Listed on the Patriots' roster at 6-foot-5 and 245 pounds, Newton wore a "Vegan Strong" shirt as he delivered his remarks.
"I don't want people to think you can't love food being vegan, or there's not good-tasting food that's vegan," he said. "A person may ask, 'How do you get your protein?' ... You get it in the same way that they get it, know what I'm saying? The more cleaner, more fresher way."
It had to happen sooner or later. From the moment Cam Newton signed with New England, every move he's made has been perfection. His workout videos. His throwing sessions with his new teammates. The statements he's made. Everything has pointed to him being just the right guy to replace the irreplaceable guy. Until now. Until this.
I'm not going to judge. If Newton believes the key to recovering from multiple surgeries all over his various moneymaker body parts is to eat like a herbivore, who am I to question his wisdom? Other than a sedentary, overweight man with a burger addiction and a cholesterol level struggling to stay under 200. And at least he's making this move from a dietary point of view. He's not aligning himself those weirdo PETA extremists who want to change the name of Fishkill, NY, want to eliminate expressions like "beat a dead horse" or believe nonsense like, "a rat is a pig is a dog is a boy." The man is just trying to eat right.
With that as a disclaimer, I'd be lying if I said I'm not disappointed. After 20 years of following another preposterously talented quarterback with crackpot eating habits, I was hoping for someone a little more relatable to the guys in the stands.
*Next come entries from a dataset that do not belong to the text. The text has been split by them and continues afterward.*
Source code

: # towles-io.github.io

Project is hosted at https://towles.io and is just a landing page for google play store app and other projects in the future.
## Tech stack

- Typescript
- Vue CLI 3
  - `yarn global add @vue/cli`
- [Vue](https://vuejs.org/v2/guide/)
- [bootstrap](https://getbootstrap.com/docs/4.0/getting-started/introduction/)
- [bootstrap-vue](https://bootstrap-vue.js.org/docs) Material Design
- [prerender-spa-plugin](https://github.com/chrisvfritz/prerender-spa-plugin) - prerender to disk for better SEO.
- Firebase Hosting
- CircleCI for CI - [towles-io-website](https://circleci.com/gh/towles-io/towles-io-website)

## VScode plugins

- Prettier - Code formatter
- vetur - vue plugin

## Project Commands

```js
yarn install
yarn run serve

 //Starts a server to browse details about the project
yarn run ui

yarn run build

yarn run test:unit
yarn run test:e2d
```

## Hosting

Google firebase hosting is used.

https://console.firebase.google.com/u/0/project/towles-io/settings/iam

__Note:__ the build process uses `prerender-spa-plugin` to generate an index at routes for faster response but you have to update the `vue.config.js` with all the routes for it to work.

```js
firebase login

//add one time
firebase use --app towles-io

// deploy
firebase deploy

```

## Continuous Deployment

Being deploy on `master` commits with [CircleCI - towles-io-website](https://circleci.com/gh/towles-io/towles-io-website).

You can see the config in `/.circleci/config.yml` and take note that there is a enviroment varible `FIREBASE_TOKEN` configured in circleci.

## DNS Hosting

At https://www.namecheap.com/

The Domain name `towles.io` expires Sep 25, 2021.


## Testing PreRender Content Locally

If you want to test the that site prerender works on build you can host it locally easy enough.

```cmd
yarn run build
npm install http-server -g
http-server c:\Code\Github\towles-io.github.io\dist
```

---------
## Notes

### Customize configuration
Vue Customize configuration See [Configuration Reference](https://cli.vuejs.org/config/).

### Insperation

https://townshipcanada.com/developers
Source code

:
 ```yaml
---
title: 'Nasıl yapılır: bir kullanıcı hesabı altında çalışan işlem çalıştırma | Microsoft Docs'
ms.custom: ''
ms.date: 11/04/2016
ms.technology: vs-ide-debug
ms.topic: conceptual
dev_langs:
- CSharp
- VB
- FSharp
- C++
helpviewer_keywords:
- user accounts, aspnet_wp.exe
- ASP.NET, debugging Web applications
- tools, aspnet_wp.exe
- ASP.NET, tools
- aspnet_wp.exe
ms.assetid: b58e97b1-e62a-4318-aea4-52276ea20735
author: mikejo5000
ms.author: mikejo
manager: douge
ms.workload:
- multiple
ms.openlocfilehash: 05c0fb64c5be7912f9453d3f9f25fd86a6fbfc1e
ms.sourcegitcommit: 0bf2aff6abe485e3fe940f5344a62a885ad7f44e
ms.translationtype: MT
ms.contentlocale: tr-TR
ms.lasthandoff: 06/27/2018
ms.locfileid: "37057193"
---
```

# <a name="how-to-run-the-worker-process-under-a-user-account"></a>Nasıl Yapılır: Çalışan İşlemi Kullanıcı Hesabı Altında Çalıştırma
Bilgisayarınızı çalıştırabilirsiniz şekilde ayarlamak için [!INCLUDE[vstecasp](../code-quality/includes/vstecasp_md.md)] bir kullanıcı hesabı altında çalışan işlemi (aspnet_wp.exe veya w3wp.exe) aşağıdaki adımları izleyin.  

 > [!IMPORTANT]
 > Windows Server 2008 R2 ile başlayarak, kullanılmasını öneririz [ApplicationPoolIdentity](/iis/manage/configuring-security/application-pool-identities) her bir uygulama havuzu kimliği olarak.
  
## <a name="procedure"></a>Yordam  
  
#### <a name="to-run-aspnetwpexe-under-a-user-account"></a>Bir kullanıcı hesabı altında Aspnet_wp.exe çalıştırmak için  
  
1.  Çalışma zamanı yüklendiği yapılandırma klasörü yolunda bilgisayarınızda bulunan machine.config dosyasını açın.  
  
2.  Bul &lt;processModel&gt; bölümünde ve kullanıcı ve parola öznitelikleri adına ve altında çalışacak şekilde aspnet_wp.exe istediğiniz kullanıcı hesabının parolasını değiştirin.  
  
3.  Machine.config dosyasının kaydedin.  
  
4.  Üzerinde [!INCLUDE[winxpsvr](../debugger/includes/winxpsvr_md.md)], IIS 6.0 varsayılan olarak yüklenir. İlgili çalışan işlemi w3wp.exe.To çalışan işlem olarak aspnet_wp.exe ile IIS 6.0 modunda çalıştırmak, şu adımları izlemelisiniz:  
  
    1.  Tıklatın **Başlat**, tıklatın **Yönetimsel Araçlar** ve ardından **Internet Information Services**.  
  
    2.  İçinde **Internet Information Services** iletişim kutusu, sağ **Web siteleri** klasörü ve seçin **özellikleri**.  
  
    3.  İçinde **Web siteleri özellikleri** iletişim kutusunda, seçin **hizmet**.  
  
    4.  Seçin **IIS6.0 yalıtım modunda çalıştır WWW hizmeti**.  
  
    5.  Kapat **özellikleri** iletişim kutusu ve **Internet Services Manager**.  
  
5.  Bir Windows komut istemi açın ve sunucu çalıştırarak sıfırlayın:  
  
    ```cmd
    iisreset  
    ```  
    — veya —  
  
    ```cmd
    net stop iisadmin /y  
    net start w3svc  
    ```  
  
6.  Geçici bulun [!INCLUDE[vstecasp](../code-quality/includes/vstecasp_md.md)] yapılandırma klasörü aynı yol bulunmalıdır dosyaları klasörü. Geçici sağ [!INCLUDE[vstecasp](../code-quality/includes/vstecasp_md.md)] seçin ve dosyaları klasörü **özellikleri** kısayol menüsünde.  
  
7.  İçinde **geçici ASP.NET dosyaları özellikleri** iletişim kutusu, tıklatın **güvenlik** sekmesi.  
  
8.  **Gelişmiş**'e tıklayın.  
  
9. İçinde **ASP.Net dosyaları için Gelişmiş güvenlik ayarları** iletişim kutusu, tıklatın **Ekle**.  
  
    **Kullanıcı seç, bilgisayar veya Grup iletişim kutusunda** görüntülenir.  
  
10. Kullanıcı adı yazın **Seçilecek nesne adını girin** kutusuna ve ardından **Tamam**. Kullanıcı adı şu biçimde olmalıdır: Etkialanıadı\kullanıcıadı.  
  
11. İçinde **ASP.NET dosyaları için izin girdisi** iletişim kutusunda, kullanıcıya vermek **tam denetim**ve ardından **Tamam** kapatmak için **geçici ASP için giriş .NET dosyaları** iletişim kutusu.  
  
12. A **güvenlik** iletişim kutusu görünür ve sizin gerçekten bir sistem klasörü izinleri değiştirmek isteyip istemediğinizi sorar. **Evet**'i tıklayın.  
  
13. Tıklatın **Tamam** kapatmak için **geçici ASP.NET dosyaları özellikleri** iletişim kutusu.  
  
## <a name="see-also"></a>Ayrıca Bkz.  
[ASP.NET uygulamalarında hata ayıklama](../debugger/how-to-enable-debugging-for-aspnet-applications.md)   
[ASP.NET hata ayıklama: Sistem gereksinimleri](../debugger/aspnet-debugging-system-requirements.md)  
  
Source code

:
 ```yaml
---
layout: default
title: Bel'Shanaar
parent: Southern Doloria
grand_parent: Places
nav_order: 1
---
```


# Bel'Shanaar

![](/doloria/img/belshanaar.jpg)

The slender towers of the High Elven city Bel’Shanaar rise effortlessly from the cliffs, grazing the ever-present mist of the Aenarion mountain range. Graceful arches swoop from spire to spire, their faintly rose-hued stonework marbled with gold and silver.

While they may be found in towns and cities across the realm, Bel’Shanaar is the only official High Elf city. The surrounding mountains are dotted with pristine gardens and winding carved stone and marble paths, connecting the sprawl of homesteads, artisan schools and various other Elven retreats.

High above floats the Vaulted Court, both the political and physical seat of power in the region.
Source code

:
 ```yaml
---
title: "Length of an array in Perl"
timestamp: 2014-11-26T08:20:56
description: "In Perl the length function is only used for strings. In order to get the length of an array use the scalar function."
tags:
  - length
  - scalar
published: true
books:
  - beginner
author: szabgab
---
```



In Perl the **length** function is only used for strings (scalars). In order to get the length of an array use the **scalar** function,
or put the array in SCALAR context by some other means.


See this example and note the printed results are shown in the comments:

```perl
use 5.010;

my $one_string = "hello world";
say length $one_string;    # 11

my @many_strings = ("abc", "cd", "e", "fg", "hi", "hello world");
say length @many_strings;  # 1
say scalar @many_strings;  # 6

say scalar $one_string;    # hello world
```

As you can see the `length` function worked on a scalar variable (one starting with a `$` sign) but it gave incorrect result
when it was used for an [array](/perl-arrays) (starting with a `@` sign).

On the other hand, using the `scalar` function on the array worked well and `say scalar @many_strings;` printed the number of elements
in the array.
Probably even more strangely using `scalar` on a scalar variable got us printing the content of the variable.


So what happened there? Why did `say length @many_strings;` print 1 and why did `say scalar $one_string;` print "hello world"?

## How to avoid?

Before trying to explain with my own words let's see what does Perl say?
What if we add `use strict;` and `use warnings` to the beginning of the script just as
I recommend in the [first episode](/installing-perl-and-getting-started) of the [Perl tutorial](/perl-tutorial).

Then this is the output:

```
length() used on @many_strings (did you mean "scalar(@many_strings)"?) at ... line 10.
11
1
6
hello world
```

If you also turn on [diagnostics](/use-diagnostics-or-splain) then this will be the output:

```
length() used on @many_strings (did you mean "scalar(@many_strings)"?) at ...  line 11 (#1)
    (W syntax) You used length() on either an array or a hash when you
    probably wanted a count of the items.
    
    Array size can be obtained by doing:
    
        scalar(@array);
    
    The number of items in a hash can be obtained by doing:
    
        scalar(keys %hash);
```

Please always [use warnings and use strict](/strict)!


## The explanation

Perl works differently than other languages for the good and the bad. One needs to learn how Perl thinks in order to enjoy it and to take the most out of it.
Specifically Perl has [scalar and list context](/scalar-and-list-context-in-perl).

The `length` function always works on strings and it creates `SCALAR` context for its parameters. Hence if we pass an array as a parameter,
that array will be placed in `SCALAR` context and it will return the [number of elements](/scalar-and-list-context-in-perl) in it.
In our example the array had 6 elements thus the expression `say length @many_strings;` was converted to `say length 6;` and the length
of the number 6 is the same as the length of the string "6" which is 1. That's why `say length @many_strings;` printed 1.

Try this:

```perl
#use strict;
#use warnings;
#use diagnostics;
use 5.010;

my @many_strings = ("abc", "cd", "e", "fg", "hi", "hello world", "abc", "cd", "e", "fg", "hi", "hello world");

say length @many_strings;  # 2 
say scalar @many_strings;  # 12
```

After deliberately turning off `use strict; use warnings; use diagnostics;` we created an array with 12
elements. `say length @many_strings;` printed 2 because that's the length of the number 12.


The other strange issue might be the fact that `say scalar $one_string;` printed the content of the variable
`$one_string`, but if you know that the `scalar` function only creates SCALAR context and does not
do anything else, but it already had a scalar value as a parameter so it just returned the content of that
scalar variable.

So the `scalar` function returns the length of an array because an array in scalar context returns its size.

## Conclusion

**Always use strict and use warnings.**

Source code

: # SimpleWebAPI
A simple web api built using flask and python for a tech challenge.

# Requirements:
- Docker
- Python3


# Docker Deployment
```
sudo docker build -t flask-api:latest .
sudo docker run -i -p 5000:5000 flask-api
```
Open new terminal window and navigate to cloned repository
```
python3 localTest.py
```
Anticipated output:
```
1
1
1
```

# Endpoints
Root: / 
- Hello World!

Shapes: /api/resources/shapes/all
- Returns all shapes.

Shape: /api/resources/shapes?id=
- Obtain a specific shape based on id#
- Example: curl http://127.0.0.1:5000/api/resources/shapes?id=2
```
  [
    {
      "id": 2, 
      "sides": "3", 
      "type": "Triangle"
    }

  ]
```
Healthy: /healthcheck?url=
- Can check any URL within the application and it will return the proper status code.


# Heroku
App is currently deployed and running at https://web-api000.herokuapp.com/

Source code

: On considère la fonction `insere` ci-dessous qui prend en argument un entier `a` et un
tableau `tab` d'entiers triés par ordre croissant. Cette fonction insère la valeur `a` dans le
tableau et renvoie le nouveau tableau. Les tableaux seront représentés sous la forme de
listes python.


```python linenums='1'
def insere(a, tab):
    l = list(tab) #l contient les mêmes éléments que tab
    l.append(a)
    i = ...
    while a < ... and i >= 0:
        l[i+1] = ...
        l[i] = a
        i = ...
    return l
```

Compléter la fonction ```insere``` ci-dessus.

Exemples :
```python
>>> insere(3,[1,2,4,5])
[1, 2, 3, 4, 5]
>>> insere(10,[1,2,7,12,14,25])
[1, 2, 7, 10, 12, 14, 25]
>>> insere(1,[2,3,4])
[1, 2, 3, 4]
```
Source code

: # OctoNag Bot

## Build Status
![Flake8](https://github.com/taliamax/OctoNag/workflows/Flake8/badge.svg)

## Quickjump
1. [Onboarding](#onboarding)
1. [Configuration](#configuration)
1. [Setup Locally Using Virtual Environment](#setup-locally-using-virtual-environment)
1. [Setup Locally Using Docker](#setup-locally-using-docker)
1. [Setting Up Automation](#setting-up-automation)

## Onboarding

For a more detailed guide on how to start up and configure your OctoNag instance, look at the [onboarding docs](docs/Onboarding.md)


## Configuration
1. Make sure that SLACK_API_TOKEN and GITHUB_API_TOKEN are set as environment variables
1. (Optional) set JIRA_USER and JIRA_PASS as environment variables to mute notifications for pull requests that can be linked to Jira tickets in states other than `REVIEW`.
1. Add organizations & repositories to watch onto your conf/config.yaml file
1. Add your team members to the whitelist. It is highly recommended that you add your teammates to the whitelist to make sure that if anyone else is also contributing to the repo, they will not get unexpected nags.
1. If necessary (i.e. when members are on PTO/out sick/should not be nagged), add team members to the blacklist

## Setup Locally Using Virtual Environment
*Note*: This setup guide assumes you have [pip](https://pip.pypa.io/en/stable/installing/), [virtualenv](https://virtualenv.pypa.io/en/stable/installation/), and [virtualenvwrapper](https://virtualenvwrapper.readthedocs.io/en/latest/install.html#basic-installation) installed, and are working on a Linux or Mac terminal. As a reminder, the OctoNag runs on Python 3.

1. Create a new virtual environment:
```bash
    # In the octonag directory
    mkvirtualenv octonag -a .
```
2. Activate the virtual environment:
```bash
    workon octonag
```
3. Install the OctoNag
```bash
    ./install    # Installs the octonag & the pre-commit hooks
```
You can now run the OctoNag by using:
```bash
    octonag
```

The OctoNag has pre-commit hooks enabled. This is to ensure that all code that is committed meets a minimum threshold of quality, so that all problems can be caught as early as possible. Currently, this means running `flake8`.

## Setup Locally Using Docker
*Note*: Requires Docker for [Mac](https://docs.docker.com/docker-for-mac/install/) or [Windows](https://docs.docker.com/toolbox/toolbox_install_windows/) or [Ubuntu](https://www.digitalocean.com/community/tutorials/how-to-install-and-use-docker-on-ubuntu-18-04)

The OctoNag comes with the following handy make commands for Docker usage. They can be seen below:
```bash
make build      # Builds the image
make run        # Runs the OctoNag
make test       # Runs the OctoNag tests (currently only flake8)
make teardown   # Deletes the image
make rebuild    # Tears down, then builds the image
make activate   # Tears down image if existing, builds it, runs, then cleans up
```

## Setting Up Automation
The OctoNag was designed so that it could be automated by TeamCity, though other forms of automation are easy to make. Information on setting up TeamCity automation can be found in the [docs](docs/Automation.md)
The great unwashed. Those slobs with their 30-inch waistband jeans tucked under their 46-inch bellies who just three sausages and two dozen shrimp in the parking lot.
The publisher of "The TB12 Method" book sent me a copy. There's not a recipe in there I would ever remotely try. The first one is a Fresh Veggie Lasagne, where the pasta is replaced with zucchini, summer squash and carrots, the "cheese" is ground up raw cashews and the "meat" is walnuts. Another is The Brady Bowl, which is lemongrass, sweet potatoes, kale and broccoli. It all reads like the food you'd forage for in a survival situation if there were no animals to hunt. Or as my Spirit Animal Ron Swanson put it,
I just thought it might be a nice break to finally have a quarterback with the diet Joe Namath had when he was washing down a 24 oz Porterhouse with three highballs at Toots Shorr's, and then taking two cocktail waitresses back to his apartment afterwards. A guy who ate the way Brett Favre or Peyton Manning did. Just regular, moderately nutritious but immensely satisfying comfort food. Not stuff they serve to Buddhist monks.
But nope. Some quarterbacks are different than you and me. They choose to live Spartan lives of self-denial in their relentless pursuit of excellence. Assuming Newton gets the starter's job, we're looking at yet another year following a quarterback with strange dietary habits, fashion-forward wardrobes and often unique hairstyles. At least we've got decades of experience with it.
Besides, with any luck, his diet will give Newton Vegan Powers.
"Short answer: Being Vegan just makes you better than most people." I hope.